Adding a buffer improves the efficiency of writing data, but it also poses a security problem for writing data. If the computer is down, the data stored in the buffer will be lost. Therefore, the operating system provides two synchronization functions, fsync and fdatasync. They can force the operating system to immediately write the data in the buffer to disk, thereby ensuring security.

The normal synchronization of data is done by the redis.conf appendfsync setup policy, which determines the efficiency and security of AOF persistence.

Appendfsync option value Executive function
always Every write operation on the client is saved to an AOF file. This strategy is secure, but each write request has IO operation, so it is slow.
everysec The default write policy is to write aOF files once per second, so at most 1s of data may be lost
no The Redis server does not take care of writing aOF files, but leaves it up to the operating system to handle when to write AOF files, which is faster but less secure.

2.2 Loading AOF Files (Load)

The AOF file contains all the commands needed to restore the state of the database, so the server can restore the state of the database as long as it reads the AOF file and executes the commands again.

Redis loads the AOF file and restores the database state as follows:

1. Create a dummy client without network connection: since Redis commands can only be executed on the client, create a dummy client without network connection to execute local commands requesting to write AOF files to memory

Analyze and read a write command from the AOF file

3. Use the pseudo client to execute the read write command

4. Repeat until all write commands of AFO are finished

2.3 AOF rewrite

Redis first executes the write command and then writes the command to the AOF buffer. However, as Redis runs for a long time, the AOF logs get longer and longer. If downtime is followed by a restart, rewrite to load AOF

The operation of writing commands to files will be very time-consuming, resulting in Redis unable to provide external services for a long time. Therefore, AOF logs need to be slimmed down. The so-called slim is to rewrite the order, so that it does not become so bloated.

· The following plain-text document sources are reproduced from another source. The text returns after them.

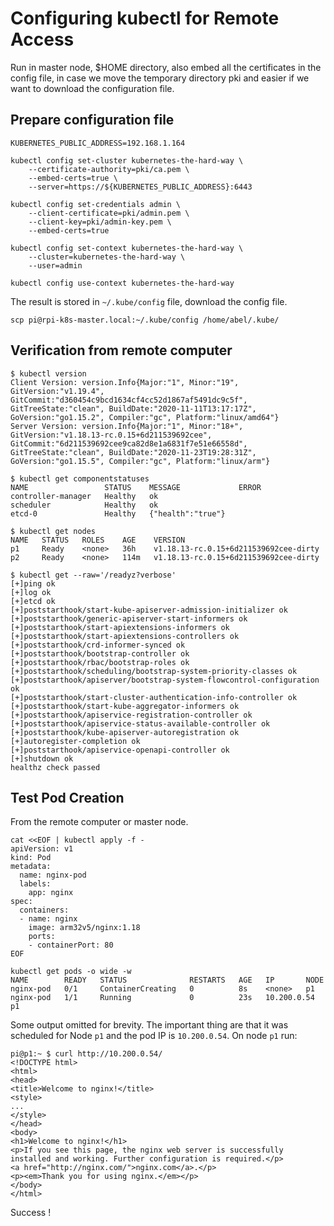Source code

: # Configuring kubectl for Remote Access

Run in master node, $HOME directory, also embed all the certificates in the config file, in case we move the temporary directory pki and easier if we want to download the configuration file.

## Prepare configuration file

```shell
KUBERNETES_PUBLIC_ADDRESS=192.168.1.164
```

```shell
kubectl config set-cluster kubernetes-the-hard-way \
    --certificate-authority=pki/ca.pem \
    --embed-certs=true \
    --server=https://${KUBERNETES_PUBLIC_ADDRESS}:6443

kubectl config set-credentials admin \
    --client-certificate=pki/admin.pem \
    --client-key=pki/admin-key.pem \
    --embed-certs=true

kubectl config set-context kubernetes-the-hard-way \
    --cluster=kubernetes-the-hard-way \
    --user=admin

kubectl config use-context kubernetes-the-hard-way
```

The result is stored in `~/.kube/config` file, download the config file.

```shell
scp pi@rpi-k8s-master.local:~/.kube/config /home/abel/.kube/
```

## Verification from remote computer

```shell
$ kubectl version
Client Version: version.Info{Major:"1", Minor:"19", GitVersion:"v1.19.4", GitCommit:"d360454c9bcd1634cf4cc52d1867af5491dc9c5f", GitTreeState:"clean", BuildDate:"2020-11-11T13:17:17Z", GoVersion:"go1.15.2", Compiler:"gc", Platform:"linux/amd64"}
Server Version: version.Info{Major:"1", Minor:"18+", GitVersion:"v1.18.13-rc.0.15+6d211539692cee", GitCommit:"6d211539692cee9ca82d8e1a6831f7e51e66558d", GitTreeState:"clean", BuildDate:"2020-11-23T19:28:31Z", GoVersion:"go1.15.5", Compiler:"gc", Platform:"linux/arm"}
```

```shell
$ kubectl get componentstatuses
NAME                 STATUS    MESSAGE             ERROR
controller-manager   Healthy   ok                  
scheduler            Healthy   ok                  
etcd-0               Healthy   {"health":"true"}   
```

```shell
$ kubectl get nodes
NAME   STATUS   ROLES    AGE    VERSION
p1     Ready    <none>   36h    v1.18.13-rc.0.15+6d211539692cee-dirty
p2     Ready    <none>   114m   v1.18.13-rc.0.15+6d211539692cee-dirty
```

```shell
$ kubectl get --raw='/readyz?verbose'
[+]ping ok
[+]log ok
[+]etcd ok
[+]poststarthook/start-kube-apiserver-admission-initializer ok
[+]poststarthook/generic-apiserver-start-informers ok
[+]poststarthook/start-apiextensions-informers ok
[+]poststarthook/start-apiextensions-controllers ok
[+]poststarthook/crd-informer-synced ok
[+]poststarthook/bootstrap-controller ok
[+]poststarthook/rbac/bootstrap-roles ok
[+]poststarthook/scheduling/bootstrap-system-priority-classes ok
[+]poststarthook/apiserver/bootstrap-system-flowcontrol-configuration ok
[+]poststarthook/start-cluster-authentication-info-controller ok
[+]poststarthook/start-kube-aggregator-informers ok
[+]poststarthook/apiservice-registration-controller ok
[+]poststarthook/apiservice-status-available-controller ok
[+]poststarthook/kube-apiserver-autoregistration ok
[+]autoregister-completion ok
[+]poststarthook/apiservice-openapi-controller ok
[+]shutdown ok
healthz check passed
```

## Test Pod Creation

From the remote computer or master node. 

```shell
cat <<EOF | kubectl apply -f -
apiVersion: v1
kind: Pod
metadata:
  name: nginx-pod
  labels:
    app: nginx
spec:
  containers:
  - name: nginx
    image: arm32v5/nginx:1.18
    ports:
    - containerPort: 80
EOF
```

```shell
kubectl get pods -o wide -w
NAME        READY   STATUS              RESTARTS   AGE   IP       NODE   
nginx-pod   0/1     ContainerCreating   0          8s    <none>   p1     
nginx-pod   1/1     Running             0          23s   10.200.0.54   p1
```

Some output omitted for brevity. The important thing are that it was scheduled for Node `p1` and the pod IP is `10.200.0.54`. On node `p1` run:

```shell
pi@p1:~ $ curl http://10.200.0.54/
<!DOCTYPE html>
<html>
<head>
<title>Welcome to nginx!</title>
<style>
...
</style>
</head>
<body>
<h1>Welcome to nginx!</h1>
<p>If you see this page, the nginx web server is successfully installed and working. Further configuration is required.</p>
<a href="http://nginx.com/">nginx.com</a>.</p>
<p><em>Thank you for using nginx.</em></p>
</body>
</html>
```

Success !
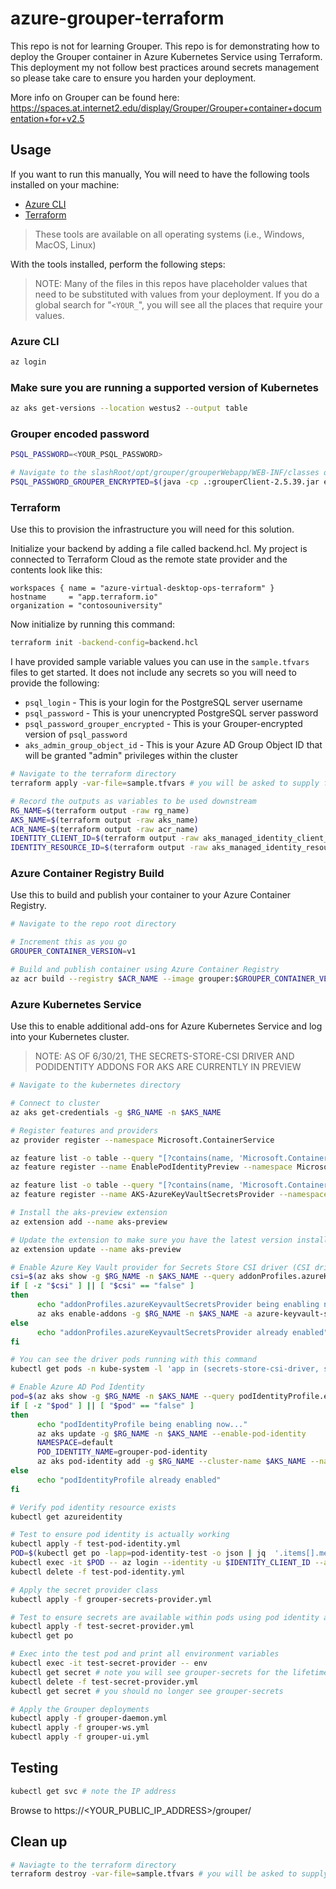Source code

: # azure-grouper-terraform

This repo is not for learning Grouper. This repo is for demonstrating how to deploy the Grouper container in Azure Kubernetes Service using Terraform. This deployment my not follow best practices around secrets management so please take care to ensure you harden your deployment.

More info on Grouper can be found here: https://spaces.at.internet2.edu/display/Grouper/Grouper+container+documentation+for+v2.5

## Usage

If you want to run this manually, You will need to have the following tools installed on your machine:

- [Azure CLI](https://docs.microsoft.com/en-us/cli/azure/install-azure-cli)
- [Terraform](https://www.terraform.io/downloads.html)

> These tools are available on all operating systems (i.e., Windows, MacOS, Linux)

With the tools installed, perform the following steps:

> NOTE: Many of the files in this repos have placeholder values that need to be substituted with values from your deployment. If you do a global search for "`<YOUR_`", you will see all the places that require your values.

### Azure CLI

```sh
az login
```

### Make sure you are running a supported version of Kubernetes

```sh
az aks get-versions --location westus2 --output table
```

### Grouper encoded password

```sh
PSQL_PASSWORD=<YOUR_PSQL_PASSWORD>

# Navigate to the slashRoot/opt/grouper/grouperWebapp/WEB-INF/classes directory and run this command
PSQL_PASSWORD_GROUPER_ENCRYPTED=$(java -cp .:grouperClient-2.5.39.jar edu.internet2.middleware.morphString.Encrypt dontMask <<< $PSQL_PASSWORD | sed 's/Type the string to encrypt (note: pasting might echo it back): The encrypted string is: //')
```

### Terraform

Use this to provision the infrastructure you will need for this solution.

Initialize your backend by adding a file called backend.hcl. My project is connected to Terraform Cloud as the remote state provider and the contents look like this:

```hcl
workspaces { name = "azure-virtual-desktop-ops-terraform" }
hostname     = "app.terraform.io"
organization = "contosouniversity"
```

Now initialize by running this command:

```sh
terraform init -backend-config=backend.hcl
```

I have provided sample variable values you can use in the `sample.tfvars` files to get started. It does not include any secrets so you will need to provide the following:

- `psql_login` - This is your login for the PostgreSQL server username
- `psql_password` - This is your unencrypted PostgreSQL server password
- `psql_password_grouper_encrypted` - This is your Grouper-encrypted version of `psql_password`
- `aks_admin_group_object_id` - This is your Azure AD Group Object ID that will be granted "admin" privileges within the cluster

```sh
# Navigate to the terraform directory
terraform apply -var-file=sample.tfvars # you will be asked to supply few additional values

# Record the outputs as variables to be used downstream
RG_NAME=$(terraform output -raw rg_name)
AKS_NAME=$(terraform output -raw aks_name)
ACR_NAME=$(terraform output -raw acr_name)
IDENTITY_CLIENT_ID=$(terraform output -raw aks_managed_identity_client_id)
IDENTITY_RESOURCE_ID=$(terraform output -raw aks_managed_identity_resource_id)
```

### Azure Container Registry Build

Use this to build and publish your container to your Azure Container Registry.

```sh
# Navigate to the repo root directory

# Increment this as you go
GROUPER_CONTAINER_VERSION=v1

# Build and publish container using Azure Container Registry
az acr build --registry $ACR_NAME --image grouper:$GROUPER_CONTAINER_VERSION .
```

### Azure Kubernetes Service

Use this to enable additional add-ons for Azure Kubernetes Service and log into your Kubernetes cluster.

> NOTE: AS OF 6/30/21, THE SECRETS-STORE-CSI DRIVER AND PODIDENTITY ADDONS FOR AKS ARE CURRENTLY IN PREVIEW

```sh
# Navigate to the kubernetes directory

# Connect to cluster
az aks get-credentials -g $RG_NAME -n $AKS_NAME

# Register features and providers
az provider register --namespace Microsoft.ContainerService

az feature list -o table --query "[?contains(name, 'Microsoft.ContainerService/EnablePodIdentityPreview')].{Name:name,State:properties.state}"
az feature register --name EnablePodIdentityPreview --namespace Microsoft.ContainerService

az feature list -o table --query "[?contains(name, 'Microsoft.ContainerService/AKS-AzureKeyVaultSecretsProvider')].{Name:name,State:properties.state}"
az feature register --name AKS-AzureKeyVaultSecretsProvider --namespace Microsoft.ContainerService

# Install the aks-preview extension
az extension add --name aks-preview

# Update the extension to make sure you have the latest version installed
az extension update --name aks-preview

# Enable Azure Key Vault provider for Secrets Store CSI driver (CSI driver)
csi=$(az aks show -g $RG_NAME -n $AKS_NAME --query addonProfiles.azureKeyvaultSecretsProvider.enabled)
if [ -z "$csi" ] || [ "$csi" == "false" ]
then
      echo "addonProfiles.azureKeyvaultSecretsProvider being enabling now..."
      az aks enable-addons -g $RG_NAME -n $AKS_NAME -a azure-keyvault-secrets-provider
else
      echo "addonProfiles.azureKeyvaultSecretsProvider already enabled"
fi

# You can see the driver pods running with this command
kubectl get pods -n kube-system -l 'app in (secrets-store-csi-driver, secrets-store-provider-azure)'

# Enable Azure AD Pod Identity
pod=$(az aks show -g $RG_NAME -n $AKS_NAME --query podIdentityProfile.enabled)
if [ -z "$pod" ] || [ "$pod" == "false" ]
then
      echo "podIdentityProfile being enabling now..."
      az aks update -g $RG_NAME -n $AKS_NAME --enable-pod-identity
      NAMESPACE=default
      POD_IDENTITY_NAME=grouper-pod-identity
      az aks pod-identity add -g $RG_NAME --cluster-name $AKS_NAME --namespace default --name $POD_IDENTITY_NAME --identity-resource-id $IDENTITY_RESOURCE_ID
else
      echo "podIdentityProfile already enabled"
fi

# Verify pod identity resource exists
kubectl get azureidentity

# Test to ensure pod identity is actually working
kubectl apply -f test-pod-identity.yml
POD=$(kubectl get po -lapp=pod-identity-test -o json | jq  '.items[].metadata.name' | awk -F'"' '{ print $2}')
kubectl exec -it $POD -- az login --identity -u $IDENTITY_CLIENT_ID --allow-no-subscription -o table
kubectl delete -f test-pod-identity.yml

# Apply the secret provider class
kubectl apply -f grouper-secrets-provider.yml

# Test to ensure secrets are available within pods using pod identity and secret provider class
kubectl apply -f test-secret-provider.yml
kubectl get po

# Exec into the test pod and print all environment variables
kubectl exec -it test-secret-provider -- env
kubectl get secret # note you will see grouper-secrets for the lifetime of the pod. once you delete the pod, the secrets will go away too
kubectl delete -f test-secret-provider.yml
kubectl get secret # you should no longer see grouper-secrets

# Apply the Grouper deployments
kubectl apply -f grouper-daemon.yml
kubectl apply -f grouper-ws.yml
kubectl apply -f grouper-ui.yml
```

## Testing

```sh
kubectl get svc # note the IP address
```

Browse to https://<YOUR_PUBLIC_IP_ADDRESS>/grouper/

## Clean up

```sh
# Naviagte to the terraform directory
terraform destroy -var-file=sample.tfvars # you will be asked to supply few additional values
```
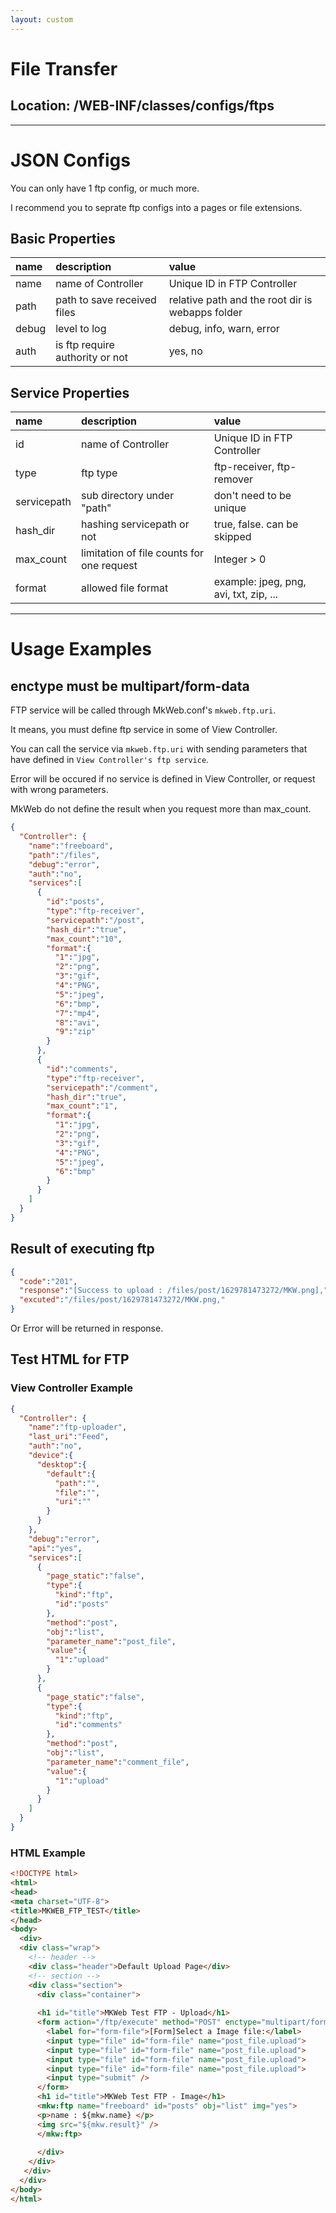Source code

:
 ```yaml
---
layout: custom
---
```


# File Transfer

## Location: /WEB-INF/classes/configs/ftps

-----

# JSON Configs

You can only have 1 ftp config, or much more.

I recommend you to seprate ftp configs into a pages or file extensions.

## Basic Properties

| name           | description                     | value                                                           |
|:---------------|:--------------------------------|:----------------------------------------------------------------| 
| name           | name of Controller              | Unique ID in FTP Controller                                     |
| path           | path to save received files     | relative path and the root dir is webapps folder                |
| debug          | level to log                    | debug, info, warn, error                                        |
| auth           | is ftp require authority or not | yes, no |

## Service Properties

| name           | description                     | value                                                           |
|:---------------|:--------------------------------|:----------------------------------------------------------------| 
| id             | name of Controller              | Unique ID in FTP Controller                                     |
| type           | ftp type                        | ftp-receiver, ftp-remover                                       |
| servicepath    | sub directory under "path"      | don't need to be unique                                         |
| hash_dir       | hashing servicepath or not      | true, false. can be skipped |
| max_count      | limitation of file counts for one request | Integer > 0       |
| format         | allowed file format | example: jpeg, png, avi, txt, zip, ...  |

-----

# Usage Examples

## enctype must be multipart/form-data

FTP service will be called through MkWeb.conf's `mkweb.ftp.uri`.

It means, you must define ftp service in some of View Controller.

You can call the service via `mkweb.ftp.uri` with sending parameters that have defined in `View Controller's ftp service`.

Error will be occured if no service is defined in View Controller, or request with wrong parameters.

MkWeb do not define the result when you request more than max_count.

```json
{
  "Controller": {
    "name":"freeboard",
    "path":"/files",
    "debug":"error",
    "auth":"no",
    "services":[
      {
        "id":"posts",
        "type":"ftp-receiver",
        "servicepath":"/post",
        "hash_dir":"true",
        "max_count":"10",
        "format":{
          "1":"jpg",
          "2":"png",
          "3":"gif",
          "4":"PNG",
          "5":"jpeg",
          "6":"bmp",
          "7":"mp4",
          "8":"avi",
          "9":"zip"
        }
      },
      {
        "id":"comments",
        "type":"ftp-receiver",
        "servicepath":"/comment",
        "hash_dir":"true",
        "max_count":"1",
        "format":{
          "1":"jpg",
          "2":"png",
          "3":"gif",
          "4":"PNG",
          "5":"jpeg",
          "6":"bmp"
        }
      }
    ]
  }
}
```

## Result of executing ftp


```json
{
  "code":"201",
  "response":"[Success to upload : /files/post/1629781473272/MKW.png],",
  "excuted":"/files/post/1629781473272/MKW.png,"
}
```


Or Error will be returned in response.

## Test HTML for FTP

### View Controller Example
```json
{
  "Controller": {
    "name":"ftp-uploader",
    "last_uri":"Feed",
    "auth":"no",
    "device":{
      "desktop":{
        "default":{
          "path":"",
          "file":"",
          "uri":""
        }
      }
    },
    "debug":"error",
    "api":"yes",
    "services":[
      {
        "page_static":"false",
        "type":{
          "kind":"ftp",
          "id":"posts"
        },
        "method":"post",
        "obj":"list",
        "parameter_name":"post_file",
        "value":{
          "1":"upload"
        }
      },
      {
        "page_static":"false",
        "type":{
          "kind":"ftp",
          "id":"comments"
        },
        "method":"post",
        "obj":"list",
        "parameter_name":"comment_file",
        "value":{
          "1":"upload"
        }
      }
    ]
  }
}
```


### HTML Example
```html
<!DOCTYPE html>
<html>
<head>
<meta charset="UTF-8">
<title>MKWEB_FTP_TEST</title>
</head>
<body>
  <div>
  <div class="wrap">
    <!-- header -->
    <div class="header">Default Upload Page</div>
    <!-- section -->
    <div class="section">
      <div class="container">
	  
      <h1 id="title">MKWeb Test FTP - Upload</h1>
      <form action="/ftp/execute" method="POST" enctype="multipart/form-data">
        <label for="form-file">[Form]Select a Image file:</label>
        <input type="file" id="form-file" name="post_file.upload">
        <input type="file" id="form-file" name="post_file.upload">
        <input type="file" id="form-file" name="post_file.upload">
        <input type="file" id="form-file" name="post_file.upload">
        <input type="submit" />
      </form>
      <h1 id="title">MKWeb Test FTP - Image</h1>
      <mkw:ftp name="freeboard" id="posts" obj="list" img="yes">
      <p>name : ${mkw.name} </p>
      <img src="${mkw.result}" />
      </mkw:ftp>
	  
      </div>
    </div>
   </div>
  </div>
</body>
</html>
```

2.3.1 Implementation of AOF file rewrite

To solve the problem of AOF files becoming bloated, Redis can create a new AOF file to replace the existing AOF file in a process called AOF file rewriting.

However, AOF file rewriting does not require reading, analyzing, and writing of existing AOF files, but is implemented based on the current database state.

For example, the original AOF file command could be something like this, where all 10 commands need to be saved.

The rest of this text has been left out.